• Task prompt
Write the material out again, line by line, exactly as it is.

• Available records

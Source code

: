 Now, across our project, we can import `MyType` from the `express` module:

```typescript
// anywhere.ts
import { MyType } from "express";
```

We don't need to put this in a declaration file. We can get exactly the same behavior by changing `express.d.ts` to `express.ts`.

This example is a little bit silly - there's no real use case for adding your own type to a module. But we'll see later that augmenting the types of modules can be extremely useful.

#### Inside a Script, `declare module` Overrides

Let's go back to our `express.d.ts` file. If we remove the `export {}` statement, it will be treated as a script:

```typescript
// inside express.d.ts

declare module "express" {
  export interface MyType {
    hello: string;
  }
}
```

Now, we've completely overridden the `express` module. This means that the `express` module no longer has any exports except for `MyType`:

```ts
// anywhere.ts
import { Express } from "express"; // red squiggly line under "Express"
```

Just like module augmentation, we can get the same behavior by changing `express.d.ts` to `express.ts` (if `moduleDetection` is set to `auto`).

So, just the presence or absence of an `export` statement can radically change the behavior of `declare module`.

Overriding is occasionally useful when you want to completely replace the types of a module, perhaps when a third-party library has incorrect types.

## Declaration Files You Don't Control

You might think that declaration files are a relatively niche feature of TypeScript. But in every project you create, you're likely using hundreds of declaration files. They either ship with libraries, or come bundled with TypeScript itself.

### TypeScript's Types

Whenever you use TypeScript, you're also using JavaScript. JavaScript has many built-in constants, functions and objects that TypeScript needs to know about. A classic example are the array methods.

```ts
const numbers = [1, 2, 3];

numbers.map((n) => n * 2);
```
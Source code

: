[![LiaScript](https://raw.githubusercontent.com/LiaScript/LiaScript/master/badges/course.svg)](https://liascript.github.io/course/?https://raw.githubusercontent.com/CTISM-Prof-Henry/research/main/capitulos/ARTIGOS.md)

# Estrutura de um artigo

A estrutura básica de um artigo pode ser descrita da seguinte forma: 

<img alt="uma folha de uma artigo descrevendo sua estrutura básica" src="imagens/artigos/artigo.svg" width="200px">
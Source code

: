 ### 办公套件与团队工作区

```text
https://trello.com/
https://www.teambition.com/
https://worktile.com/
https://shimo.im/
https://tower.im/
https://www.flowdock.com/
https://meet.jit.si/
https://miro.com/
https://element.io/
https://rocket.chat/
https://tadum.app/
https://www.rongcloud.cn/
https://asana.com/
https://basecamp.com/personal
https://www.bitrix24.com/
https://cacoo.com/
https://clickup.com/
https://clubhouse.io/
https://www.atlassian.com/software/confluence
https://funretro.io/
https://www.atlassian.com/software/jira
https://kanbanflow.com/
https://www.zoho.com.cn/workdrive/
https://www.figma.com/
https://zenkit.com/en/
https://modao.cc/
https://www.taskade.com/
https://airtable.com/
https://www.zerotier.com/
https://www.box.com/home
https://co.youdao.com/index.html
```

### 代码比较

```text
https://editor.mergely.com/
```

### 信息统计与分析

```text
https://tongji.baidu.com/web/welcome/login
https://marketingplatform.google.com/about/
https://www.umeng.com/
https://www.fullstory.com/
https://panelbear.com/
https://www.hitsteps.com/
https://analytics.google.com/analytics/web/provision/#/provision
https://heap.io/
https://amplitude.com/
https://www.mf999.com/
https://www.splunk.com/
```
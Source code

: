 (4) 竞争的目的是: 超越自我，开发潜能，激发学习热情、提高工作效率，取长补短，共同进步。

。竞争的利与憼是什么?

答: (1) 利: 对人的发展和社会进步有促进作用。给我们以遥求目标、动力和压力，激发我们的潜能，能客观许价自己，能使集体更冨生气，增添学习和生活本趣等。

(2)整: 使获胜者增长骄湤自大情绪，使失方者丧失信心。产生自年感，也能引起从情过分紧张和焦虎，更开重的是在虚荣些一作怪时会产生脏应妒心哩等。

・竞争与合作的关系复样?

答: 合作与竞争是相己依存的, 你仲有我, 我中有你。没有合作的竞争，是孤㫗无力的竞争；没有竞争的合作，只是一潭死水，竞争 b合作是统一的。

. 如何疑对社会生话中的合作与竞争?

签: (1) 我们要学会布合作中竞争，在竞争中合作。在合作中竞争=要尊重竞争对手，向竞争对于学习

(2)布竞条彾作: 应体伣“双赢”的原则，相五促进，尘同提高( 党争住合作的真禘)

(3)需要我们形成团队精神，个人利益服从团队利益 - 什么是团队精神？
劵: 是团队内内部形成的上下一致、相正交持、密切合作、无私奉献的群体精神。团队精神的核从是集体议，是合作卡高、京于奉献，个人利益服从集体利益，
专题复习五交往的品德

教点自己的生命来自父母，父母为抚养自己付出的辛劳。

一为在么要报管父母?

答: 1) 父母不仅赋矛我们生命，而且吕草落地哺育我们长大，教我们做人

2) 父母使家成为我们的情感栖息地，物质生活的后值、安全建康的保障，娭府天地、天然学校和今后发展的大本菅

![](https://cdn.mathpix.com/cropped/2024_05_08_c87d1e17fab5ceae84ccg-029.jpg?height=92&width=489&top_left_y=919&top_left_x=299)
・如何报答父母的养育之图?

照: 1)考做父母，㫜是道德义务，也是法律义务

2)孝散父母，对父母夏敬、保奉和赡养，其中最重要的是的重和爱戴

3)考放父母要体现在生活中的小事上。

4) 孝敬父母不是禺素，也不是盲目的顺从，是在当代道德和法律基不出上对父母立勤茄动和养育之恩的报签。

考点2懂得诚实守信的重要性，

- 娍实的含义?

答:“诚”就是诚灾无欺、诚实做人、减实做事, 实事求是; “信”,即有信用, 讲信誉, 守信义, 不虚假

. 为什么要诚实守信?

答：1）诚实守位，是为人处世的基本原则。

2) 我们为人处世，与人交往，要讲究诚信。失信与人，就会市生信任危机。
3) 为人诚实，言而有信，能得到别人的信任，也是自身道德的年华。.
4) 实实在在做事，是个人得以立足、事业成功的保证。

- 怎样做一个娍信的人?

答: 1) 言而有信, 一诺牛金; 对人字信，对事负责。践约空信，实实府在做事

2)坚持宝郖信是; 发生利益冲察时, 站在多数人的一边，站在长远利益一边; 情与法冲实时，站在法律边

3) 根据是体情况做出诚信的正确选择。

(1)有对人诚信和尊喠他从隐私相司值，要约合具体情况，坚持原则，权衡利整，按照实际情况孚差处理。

• Response to the exercise
Source code

: Now, across our project, we can import `MyType` from the `express` module:

```typescript
// anywhere.ts
import { MyType } from "express";
```

We don't need to put this in a declaration file. We can get exactly the same behavior by changing `express.d.ts` to `express.ts`.

This example is a little bit silly - there's no real use case for adding your own type to a module. But we'll see later that augmenting the types of modules can be extremely useful.

#### Inside a Script, `declare module` Overrides

Let's go back to our `express.d.ts` file. If we remove the `export {}` statement, it will be treated as a script:

```typescript
// inside express.d.ts

declare module "express" {
  export interface MyType {
    hello: string;
  }
}
```

Now, we've completely overridden the `express` module. This means that the `express` module no longer has any exports except for `MyType`:

```ts
// anywhere.ts
import { Express } from "express"; // red squiggly line under "Express"
```

Just like module augmentation, we can get the same behavior by changing `express.d.ts` to `express.ts` (if `moduleDetection` is set to `auto`).

So, just the presence or absence of an `export` statement can radically change the behavior of `declare module`.

Overriding is occasionally useful when you want to completely replace the types of a module, perhaps when a third-party library has incorrect types.

## Declaration Files You Don't Control

You might think that declaration files are a relatively niche feature of TypeScript. But in every project you create, you're likely using hundreds of declaration files. They either ship with libraries, or come bundled with TypeScript itself.

### TypeScript's Types

Whenever you use TypeScript, you're also using JavaScript. JavaScript has many built-in constants, functions and objects that TypeScript needs to know about. A classic example are the array methods.

```ts
const numbers = [1, 2, 3];

numbers.map((n) => n * 2);
```
Source code

:[![LiaScript](https://raw.githubusercontent.com/LiaScript/LiaScript/master/badges/course.svg)](https://liascript.github.io/course/?https://raw.githubusercontent.com/CTISM-Prof-Henry/research/main/capitulos/ARTIGOS.md)

# Estrutura de um artigo

A estrutura básica de um artigo pode ser descrita da seguinte forma: 

<img alt="uma folha de uma artigo descrevendo sua estrutura básica" src="imagens/artigos/artigo.svg" width="200px">
Source code

: ### 办公套件与团队工作区

```text
https://trello.com/
https://www.teambition.com/
https://worktile.com/
https://shimo.im/
https://tower.im/
https://www.flowdock.com/
https://meet.jit.si/
https://miro.com/
https://element.io/
https://rocket.chat/
https://tadum.app/
https://www.rongcloud.cn/
https://asana.com/
https://basecamp.com/personal
https://www.bitrix24.com/
https://cacoo.com/
https://clickup.com/
https://clubhouse.io/
https://www.atlassian.com/software/confluence
https://funretro.io/
https://www.atlassian.com/software/jira
https://kanbanflow.com/
https://www.zoho.com.cn/workdrive/
https://www.figma.com/
https://zenkit.com/en/
https://modao.cc/
https://www.taskade.com/
https://airtable.com/
https://www.zerotier.com/
https://www.box.com/home
https://co.youdao.com/index.html
```

### 代码比较

```text
https://editor.mergely.com/
```

### 信息统计与分析

```text
https://tongji.baidu.com/web/welcome/login
https://marketingplatform.google.com/about/
https://www.umeng.com/
https://www.fullstory.com/
https://panelbear.com/
https://www.hitsteps.com/
https://analytics.google.com/analytics/web/provision/#/provision
https://heap.io/
https://amplitude.com/
https://www.mf999.com/
https://www.splunk.com/
```
Source code

: (4) 竞争的目的是: 超越自我，开发潜能，激发学习热情、提高工作效率，取长补短，共同进步。

。竞争的利与憼是什么?

答: (1) 利: 对人的发展和社会进步有促进作用。给我们以遥求目标、动力和压力，激发我们的潜能，能客观许价自己，能使集体更冨生气，增添学习和生活本趣等。

(2)整: 使获胜者增长骄湤自大情绪，使失方者丧失信心。产生自年感，也能引起从情过分紧张和焦虎，更开重的是在虚荣些一作怪时会产生脏应妒心哩等。

・竞争与合作的关系复样?

答: 合作与竞争是相己依存的, 你仲有我, 我中有你。没有合作的竞争，是孤㫗无力的竞争；没有竞争的合作，只是一潭死水，竞争 b合作是统一的。

. 如何疑对社会生话中的合作与竞争?

签: (1) 我们要学会布合作中竞争，在竞争中合作。在合作中竞争=要尊重竞争对手，向竞争对于学习

(2)布竞条彾作: 应体伣“双赢”的原则，相五促进，尘同提高( 党争住合作的真禘)

(3)需要我们形成团队精神，个人利益服从团队利益 - 什么是团队精神？
劵: 是团队内内部形成的上下一致、相正交持、密切合作、无私奉献的群体精神。团队精神的核从是集体议，是合作卡高、京于奉献，个人利益服从集体利益，
专题复习五交往的品德

教点自己的生命来自父母，父母为抚养自己付出的辛劳。

一为在么要报管父母?

答: 1) 父母不仅赋矛我们生命，而且吕草落地哺育我们长大，教我们做人

2) 父母使家成为我们的情感栖息地，物质生活的后值、安全建康的保障，娭府天地、天然学校和今后发展的大本菅

![](https://cdn.mathpix.com/cropped/2024_05_08_c87d1e17fab5ceae84ccg-029.jpg?height=92&width=489&top_left_y=919&top_left_x=299)
・如何报答父母的养育之图?

照: 1)考做父母，㫜是道德义务，也是法律义务

2)孝散父母，对父母夏敬、保奉和赡养，其中最重要的是的重和爱戴

3)考放父母要体现在生活中的小事上。

4) 孝敬父母不是禺素，也不是盲目的顺从，是在当代道德和法律基不出上对父母立勤茄动和养育之恩的报签。

考点2懂得诚实守信的重要性，

- 娍实的含义?

答:“诚”就是诚灾无欺、诚实做人、减实做事, 实事求是; “信”,即有信用, 讲信誉, 守信义, 不虚假

. 为什么要诚实守信?

答：1）诚实守位，是为人处世的基本原则。

2) 我们为人处世，与人交往，要讲究诚信。失信与人，就会市生信任危机。
3) 为人诚实，言而有信，能得到别人的信任，也是自身道德的年华。.
4) 实实在在做事，是个人得以立足、事业成功的保证。

- 怎样做一个娍信的人?

答: 1) 言而有信, 一诺牛金; 对人字信，对事负责。践约空信，实实府在做事

2)坚持宝郖信是; 发生利益冲察时, 站在多数人的一边，站在长远利益一边; 情与法冲实时，站在法律边

3) 根据是体情况做出诚信的正确选择。

(1)有对人诚信和尊喠他从隐私相司值，要约合具体情况，坚持原则，权衡利整，按照实际情况孚差处理。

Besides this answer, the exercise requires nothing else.